Op 9 mei 2025 is het Besluit administratieve- facturerings- en andere verplichtingen vervallen en daarvoor is het Besluit administratieve factureringsverplichtingen in de plaats getreden. Dit besluit vormt een belangrijke richtlijn voor ondernemers om te toetsen welke verplichtingen er bij hun facturatie horen. Hieronder kort de belangrijkste wijzigingen:
- Een transactieoverzicht van een reis met het openbaar vervoer is nu aan te merken als vervoersbewijs
- Een overzicht van transacties gemaakt met een OV-chipkaart voldoet nu bijvoorbeeld aan de factuurvereisten.
- Ten onrechte of teveel gefactureerde btw door niet-ondernemers is nu ook verschuldigd.
Als deze btw niet is afgedragen kan de inspecteur hetzij naheffen bij degene die de factuur heeft opgemaakt, danwel bij degene die ten onrechte de btw heeft afgetrokken. De naheffing kan niet plaatsvinden bij de ontvanger van een factuur met ten onrechte gefactureerde btw, als hem niet kan worden verweten dat hij de beoordeling van de aan hem uitgereikte factuur onvoldoende zorgvuldig heeft gehandeld. In het btw-besluit is nader toegelicht waaruit een zorgvuldige beoordeling bestaat, zoals het onderzoek naar de hoedanigheid van de ondernemer. Bij gerede twijfel over de juistheid van de door de ondernemer verstrekte gegevens mag van de afnemer worden verlangd dat hij pogingen onderneemt om de juistheid van deze gegevens te verifiëren, bijvoorbeeld via openbare bronnen.

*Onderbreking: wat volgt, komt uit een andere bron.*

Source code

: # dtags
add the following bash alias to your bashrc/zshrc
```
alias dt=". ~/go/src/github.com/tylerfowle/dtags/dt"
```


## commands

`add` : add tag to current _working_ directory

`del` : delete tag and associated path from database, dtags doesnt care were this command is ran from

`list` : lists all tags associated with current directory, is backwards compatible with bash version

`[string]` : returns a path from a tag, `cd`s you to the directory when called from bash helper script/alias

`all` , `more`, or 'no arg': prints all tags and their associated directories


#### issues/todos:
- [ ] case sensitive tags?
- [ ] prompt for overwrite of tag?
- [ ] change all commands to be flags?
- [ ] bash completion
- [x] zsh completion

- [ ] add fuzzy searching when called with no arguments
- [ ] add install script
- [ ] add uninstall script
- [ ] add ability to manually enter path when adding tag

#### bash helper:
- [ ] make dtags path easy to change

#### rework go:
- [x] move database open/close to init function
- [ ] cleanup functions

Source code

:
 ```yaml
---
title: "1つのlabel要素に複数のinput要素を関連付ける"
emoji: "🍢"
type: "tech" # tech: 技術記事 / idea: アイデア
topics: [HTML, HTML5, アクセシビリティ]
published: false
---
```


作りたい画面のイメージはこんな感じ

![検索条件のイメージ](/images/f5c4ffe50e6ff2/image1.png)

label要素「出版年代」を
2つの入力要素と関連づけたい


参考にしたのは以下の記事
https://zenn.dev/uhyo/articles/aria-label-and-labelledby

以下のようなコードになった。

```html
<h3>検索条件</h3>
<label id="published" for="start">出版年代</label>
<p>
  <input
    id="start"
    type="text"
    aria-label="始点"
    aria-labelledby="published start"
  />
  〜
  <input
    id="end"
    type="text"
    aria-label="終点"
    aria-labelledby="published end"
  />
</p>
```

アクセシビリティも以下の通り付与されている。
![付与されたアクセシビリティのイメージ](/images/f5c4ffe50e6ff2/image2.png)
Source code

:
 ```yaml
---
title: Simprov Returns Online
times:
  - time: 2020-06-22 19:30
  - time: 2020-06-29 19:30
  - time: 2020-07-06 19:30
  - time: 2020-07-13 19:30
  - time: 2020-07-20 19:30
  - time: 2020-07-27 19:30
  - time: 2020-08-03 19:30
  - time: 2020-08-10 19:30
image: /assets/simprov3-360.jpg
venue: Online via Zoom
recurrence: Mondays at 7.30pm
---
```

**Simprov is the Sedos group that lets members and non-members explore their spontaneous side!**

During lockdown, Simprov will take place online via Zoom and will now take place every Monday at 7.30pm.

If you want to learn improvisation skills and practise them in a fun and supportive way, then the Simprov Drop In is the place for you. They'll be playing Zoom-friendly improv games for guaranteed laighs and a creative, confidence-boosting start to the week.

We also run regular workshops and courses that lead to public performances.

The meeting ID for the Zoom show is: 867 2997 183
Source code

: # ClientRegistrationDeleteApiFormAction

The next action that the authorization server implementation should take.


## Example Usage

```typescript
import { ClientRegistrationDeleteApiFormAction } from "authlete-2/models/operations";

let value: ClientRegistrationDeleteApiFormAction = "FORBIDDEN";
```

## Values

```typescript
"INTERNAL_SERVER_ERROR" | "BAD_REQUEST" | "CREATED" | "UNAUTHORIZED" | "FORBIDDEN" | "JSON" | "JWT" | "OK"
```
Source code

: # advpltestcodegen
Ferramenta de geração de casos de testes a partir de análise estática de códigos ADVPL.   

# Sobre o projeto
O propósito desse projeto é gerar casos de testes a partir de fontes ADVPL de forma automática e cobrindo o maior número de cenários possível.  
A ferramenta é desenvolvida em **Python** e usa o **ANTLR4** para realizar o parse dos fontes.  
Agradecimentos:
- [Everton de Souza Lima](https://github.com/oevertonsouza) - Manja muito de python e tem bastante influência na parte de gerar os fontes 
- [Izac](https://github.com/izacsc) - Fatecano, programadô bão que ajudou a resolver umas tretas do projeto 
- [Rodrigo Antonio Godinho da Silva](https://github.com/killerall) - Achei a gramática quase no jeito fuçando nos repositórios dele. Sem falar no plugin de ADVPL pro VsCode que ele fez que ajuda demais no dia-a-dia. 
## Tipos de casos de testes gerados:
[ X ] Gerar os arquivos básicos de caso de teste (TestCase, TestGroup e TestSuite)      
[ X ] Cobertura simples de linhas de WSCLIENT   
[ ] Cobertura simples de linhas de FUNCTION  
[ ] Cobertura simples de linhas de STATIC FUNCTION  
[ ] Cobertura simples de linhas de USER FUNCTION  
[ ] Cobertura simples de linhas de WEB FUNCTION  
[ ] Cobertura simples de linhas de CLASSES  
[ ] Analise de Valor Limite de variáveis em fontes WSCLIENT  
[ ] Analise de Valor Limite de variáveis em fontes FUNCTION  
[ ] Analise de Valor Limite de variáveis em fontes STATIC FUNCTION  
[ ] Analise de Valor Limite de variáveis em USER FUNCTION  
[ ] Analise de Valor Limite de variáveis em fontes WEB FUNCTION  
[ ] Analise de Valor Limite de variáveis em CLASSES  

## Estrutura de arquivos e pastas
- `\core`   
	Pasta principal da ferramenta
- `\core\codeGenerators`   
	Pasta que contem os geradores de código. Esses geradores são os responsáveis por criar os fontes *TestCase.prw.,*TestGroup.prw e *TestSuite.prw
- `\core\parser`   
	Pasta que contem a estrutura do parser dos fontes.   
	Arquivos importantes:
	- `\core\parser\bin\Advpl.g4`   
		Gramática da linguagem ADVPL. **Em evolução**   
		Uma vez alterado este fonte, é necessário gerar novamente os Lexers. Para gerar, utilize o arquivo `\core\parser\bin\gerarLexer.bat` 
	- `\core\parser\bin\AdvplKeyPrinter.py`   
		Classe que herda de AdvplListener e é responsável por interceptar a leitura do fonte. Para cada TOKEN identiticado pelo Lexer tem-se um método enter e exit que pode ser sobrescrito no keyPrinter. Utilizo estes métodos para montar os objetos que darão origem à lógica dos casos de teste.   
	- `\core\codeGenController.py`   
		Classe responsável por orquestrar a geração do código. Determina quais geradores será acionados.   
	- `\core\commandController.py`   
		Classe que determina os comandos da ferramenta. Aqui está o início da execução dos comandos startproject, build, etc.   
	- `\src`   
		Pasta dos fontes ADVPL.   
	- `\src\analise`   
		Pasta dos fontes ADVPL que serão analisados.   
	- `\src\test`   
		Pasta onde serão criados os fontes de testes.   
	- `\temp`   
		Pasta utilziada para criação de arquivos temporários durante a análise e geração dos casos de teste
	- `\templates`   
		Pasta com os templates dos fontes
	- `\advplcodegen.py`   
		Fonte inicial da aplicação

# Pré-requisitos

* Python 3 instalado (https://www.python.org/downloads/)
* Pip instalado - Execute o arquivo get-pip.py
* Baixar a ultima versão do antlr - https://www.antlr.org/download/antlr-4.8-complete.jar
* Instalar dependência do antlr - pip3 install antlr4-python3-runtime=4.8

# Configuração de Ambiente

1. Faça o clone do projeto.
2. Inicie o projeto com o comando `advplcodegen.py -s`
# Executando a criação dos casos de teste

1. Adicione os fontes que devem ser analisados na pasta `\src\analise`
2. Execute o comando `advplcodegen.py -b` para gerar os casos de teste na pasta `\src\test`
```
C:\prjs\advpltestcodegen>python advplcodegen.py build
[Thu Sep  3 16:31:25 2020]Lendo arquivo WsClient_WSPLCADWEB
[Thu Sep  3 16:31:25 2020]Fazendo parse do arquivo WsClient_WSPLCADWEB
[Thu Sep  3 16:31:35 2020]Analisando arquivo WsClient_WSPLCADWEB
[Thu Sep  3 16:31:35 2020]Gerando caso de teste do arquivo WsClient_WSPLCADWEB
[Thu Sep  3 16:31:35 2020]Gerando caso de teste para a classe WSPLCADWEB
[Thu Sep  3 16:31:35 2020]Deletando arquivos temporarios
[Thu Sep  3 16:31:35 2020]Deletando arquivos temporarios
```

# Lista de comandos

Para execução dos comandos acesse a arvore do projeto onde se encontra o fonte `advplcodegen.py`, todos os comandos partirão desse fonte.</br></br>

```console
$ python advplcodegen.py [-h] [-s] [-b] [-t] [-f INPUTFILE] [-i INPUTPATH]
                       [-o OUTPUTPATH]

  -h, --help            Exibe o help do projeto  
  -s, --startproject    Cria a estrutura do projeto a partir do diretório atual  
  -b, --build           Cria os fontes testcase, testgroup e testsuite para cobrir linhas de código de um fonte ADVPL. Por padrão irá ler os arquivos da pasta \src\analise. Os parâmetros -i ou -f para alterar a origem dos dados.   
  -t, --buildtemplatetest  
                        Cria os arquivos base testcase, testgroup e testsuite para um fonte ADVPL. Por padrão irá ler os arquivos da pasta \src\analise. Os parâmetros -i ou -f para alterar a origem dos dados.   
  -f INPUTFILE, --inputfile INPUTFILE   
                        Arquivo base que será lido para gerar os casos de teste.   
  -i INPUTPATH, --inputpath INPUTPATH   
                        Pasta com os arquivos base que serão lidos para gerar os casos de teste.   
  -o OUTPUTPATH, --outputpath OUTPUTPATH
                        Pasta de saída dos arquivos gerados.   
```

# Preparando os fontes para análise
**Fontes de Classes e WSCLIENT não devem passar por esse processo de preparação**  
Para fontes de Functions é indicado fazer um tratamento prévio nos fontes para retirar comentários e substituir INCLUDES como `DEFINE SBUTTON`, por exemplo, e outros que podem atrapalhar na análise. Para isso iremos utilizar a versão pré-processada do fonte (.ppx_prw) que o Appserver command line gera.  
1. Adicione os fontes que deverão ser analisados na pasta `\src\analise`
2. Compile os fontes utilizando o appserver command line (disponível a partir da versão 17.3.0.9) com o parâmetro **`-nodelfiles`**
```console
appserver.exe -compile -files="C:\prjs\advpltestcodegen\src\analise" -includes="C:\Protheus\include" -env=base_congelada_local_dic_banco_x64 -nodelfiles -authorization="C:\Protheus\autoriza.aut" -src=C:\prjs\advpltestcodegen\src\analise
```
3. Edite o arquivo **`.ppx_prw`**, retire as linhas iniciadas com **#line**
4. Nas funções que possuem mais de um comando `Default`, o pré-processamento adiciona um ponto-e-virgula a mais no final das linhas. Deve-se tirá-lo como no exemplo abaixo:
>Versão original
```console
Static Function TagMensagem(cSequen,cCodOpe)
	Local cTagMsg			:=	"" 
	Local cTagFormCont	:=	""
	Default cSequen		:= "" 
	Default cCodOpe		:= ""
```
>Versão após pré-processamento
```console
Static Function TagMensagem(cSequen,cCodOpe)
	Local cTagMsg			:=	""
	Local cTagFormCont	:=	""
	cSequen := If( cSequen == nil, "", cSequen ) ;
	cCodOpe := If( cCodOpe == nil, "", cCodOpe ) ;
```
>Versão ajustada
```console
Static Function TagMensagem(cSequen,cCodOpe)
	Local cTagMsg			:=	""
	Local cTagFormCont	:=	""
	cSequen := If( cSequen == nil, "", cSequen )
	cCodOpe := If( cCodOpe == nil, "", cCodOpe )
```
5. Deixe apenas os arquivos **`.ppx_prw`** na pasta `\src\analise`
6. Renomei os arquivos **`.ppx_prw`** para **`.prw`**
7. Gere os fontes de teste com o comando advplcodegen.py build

Er is een nieuwe bijzondere regeling voor de vijfjaarstermijn voor ambtshalve verminderingen. De situatie heeft betrekking op een ondernemer die Nederlandse btw heeft berekend over intracommunautaire afstandsverkopen of digitale diensten, maar door overschrijding van de drempel belasting verschuldigd wordt in een andere lidstaat. Het kan zijn dat door het verschil in naheffingstermijnen een dubbele belasting ontstaat, dit acht de staatssecretaris ongewenst. Om die reden keurt hij goed dat de vijfjaarstermijn voor een ambtshalve vermindering wordt gelijkgesteld met de opgelegde naheffing van de andere lidstaat. Een dienstverrichter kan zijn B2B-dienst in rubriek 1e van zijn btw-aangifte verantwoorden als zijn afnemer geen btw-identificatienummer heeft omdat deze afnemer in zijn lidstaat onder de kleineondernemersregeling valt.